Kevin Myers: It is as if the authors of Israeli policy are using an unpublished Ludlum plot to chart state policy
'I like Jews, it's Israelis I can't stand," is a common enough sentiment amongst Irish people who have probably never met an Israeli in their lives. This is the one great bien-pensant bigotry that may dare speak its name in Irish life. Can you imagine that kind of witless sentiment about any other group being tolerated in polite society? Yet not merely is knee-jerk anti-Israeliness a norm in Irish life, it is a passport into "acceptable" society. If you sneer at Israel and Israelis, you must therefore be politically sound. I am reluctant to call this anti-Semitism, because it is a grossly over-used term; yet what other word suffices? No other people will adduce the visceral denunciations that the name Israel instantly achieves.

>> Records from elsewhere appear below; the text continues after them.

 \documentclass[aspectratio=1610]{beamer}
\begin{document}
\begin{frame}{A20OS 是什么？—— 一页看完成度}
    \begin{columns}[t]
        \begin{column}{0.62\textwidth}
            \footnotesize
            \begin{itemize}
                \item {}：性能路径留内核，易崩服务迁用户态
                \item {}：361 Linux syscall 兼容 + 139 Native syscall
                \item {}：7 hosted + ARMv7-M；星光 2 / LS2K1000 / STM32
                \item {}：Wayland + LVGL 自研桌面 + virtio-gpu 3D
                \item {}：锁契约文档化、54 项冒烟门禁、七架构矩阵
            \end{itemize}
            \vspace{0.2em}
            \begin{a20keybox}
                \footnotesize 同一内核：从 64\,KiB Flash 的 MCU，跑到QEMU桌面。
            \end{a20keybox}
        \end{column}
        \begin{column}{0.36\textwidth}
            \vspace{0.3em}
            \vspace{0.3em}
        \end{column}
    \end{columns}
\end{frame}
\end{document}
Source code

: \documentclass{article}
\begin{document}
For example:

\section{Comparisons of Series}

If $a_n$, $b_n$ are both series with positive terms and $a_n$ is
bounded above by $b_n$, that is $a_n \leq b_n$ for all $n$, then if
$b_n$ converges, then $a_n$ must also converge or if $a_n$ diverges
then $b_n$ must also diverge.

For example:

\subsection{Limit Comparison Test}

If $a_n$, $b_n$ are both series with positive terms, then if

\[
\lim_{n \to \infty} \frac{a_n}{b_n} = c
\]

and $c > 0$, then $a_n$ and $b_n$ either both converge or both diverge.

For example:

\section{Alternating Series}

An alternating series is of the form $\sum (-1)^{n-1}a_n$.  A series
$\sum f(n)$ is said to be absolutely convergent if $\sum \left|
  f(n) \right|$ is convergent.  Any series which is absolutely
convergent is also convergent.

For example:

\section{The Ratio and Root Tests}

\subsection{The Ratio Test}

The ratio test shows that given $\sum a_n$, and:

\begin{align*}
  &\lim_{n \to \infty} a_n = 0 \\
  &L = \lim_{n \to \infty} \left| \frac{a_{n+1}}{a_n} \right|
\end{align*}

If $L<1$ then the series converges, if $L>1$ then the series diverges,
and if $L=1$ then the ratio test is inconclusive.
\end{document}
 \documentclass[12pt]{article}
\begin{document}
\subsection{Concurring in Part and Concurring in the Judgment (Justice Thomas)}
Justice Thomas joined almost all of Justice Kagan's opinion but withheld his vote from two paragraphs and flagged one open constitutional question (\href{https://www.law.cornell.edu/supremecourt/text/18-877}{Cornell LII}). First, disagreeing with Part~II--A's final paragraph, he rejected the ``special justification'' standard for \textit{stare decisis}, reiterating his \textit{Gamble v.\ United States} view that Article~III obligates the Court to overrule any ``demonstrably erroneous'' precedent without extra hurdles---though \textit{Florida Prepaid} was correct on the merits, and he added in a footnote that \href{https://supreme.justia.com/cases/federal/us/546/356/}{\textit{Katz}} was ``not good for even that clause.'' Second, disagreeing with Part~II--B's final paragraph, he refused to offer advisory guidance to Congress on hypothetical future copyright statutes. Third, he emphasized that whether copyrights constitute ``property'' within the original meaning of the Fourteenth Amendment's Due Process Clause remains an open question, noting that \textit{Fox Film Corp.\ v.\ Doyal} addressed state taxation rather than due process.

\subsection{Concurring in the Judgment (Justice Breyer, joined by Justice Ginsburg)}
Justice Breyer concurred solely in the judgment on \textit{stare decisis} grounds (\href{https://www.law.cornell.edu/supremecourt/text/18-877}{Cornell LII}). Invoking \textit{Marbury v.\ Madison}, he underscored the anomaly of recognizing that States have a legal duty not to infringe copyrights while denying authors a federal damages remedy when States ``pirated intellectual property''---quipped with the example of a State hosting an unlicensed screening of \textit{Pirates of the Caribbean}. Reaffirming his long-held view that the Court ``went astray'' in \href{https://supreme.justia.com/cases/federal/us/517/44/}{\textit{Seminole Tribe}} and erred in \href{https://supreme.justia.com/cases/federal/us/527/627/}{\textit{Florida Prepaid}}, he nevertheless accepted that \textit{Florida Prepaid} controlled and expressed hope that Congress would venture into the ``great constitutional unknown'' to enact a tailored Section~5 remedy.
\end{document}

For sure, Hamas will never provoke the same response, though there is barely a more terrible political movement anywhere. Its own charter defines it. "(Hamas) believes that the land of Palestine is an Islamic Waqf consecrated for future Muslim generations until Judgement Day. It, or any part of it, should not be squandered (or) given up. There is no solution for the Palestinian question except through Jihad. Initiatives, proposals and international conferences are all a waste of time and vain endeavours . . . the Zionists aspire to expand from the Nile to the Euphrates. Their plan is embodied in the 'Protocols of the Elders of Zion', and their present conduct is the best proof of what we are saying."
This is the gibberish that the people of Gaza have electorally-endorsed in Hamas. And that, in turn, is the movement that destroyed the Oslo accords and launched the Second Intifada. Israel withdrew from the Gaza Strip, as the world demanded and its reward has been an endless reign of rocket terror on its border towns. And when Israel replies in kind (even though it phoned warnings to thousands of Palestinians in advance to take cover) it is accused of being a terror state.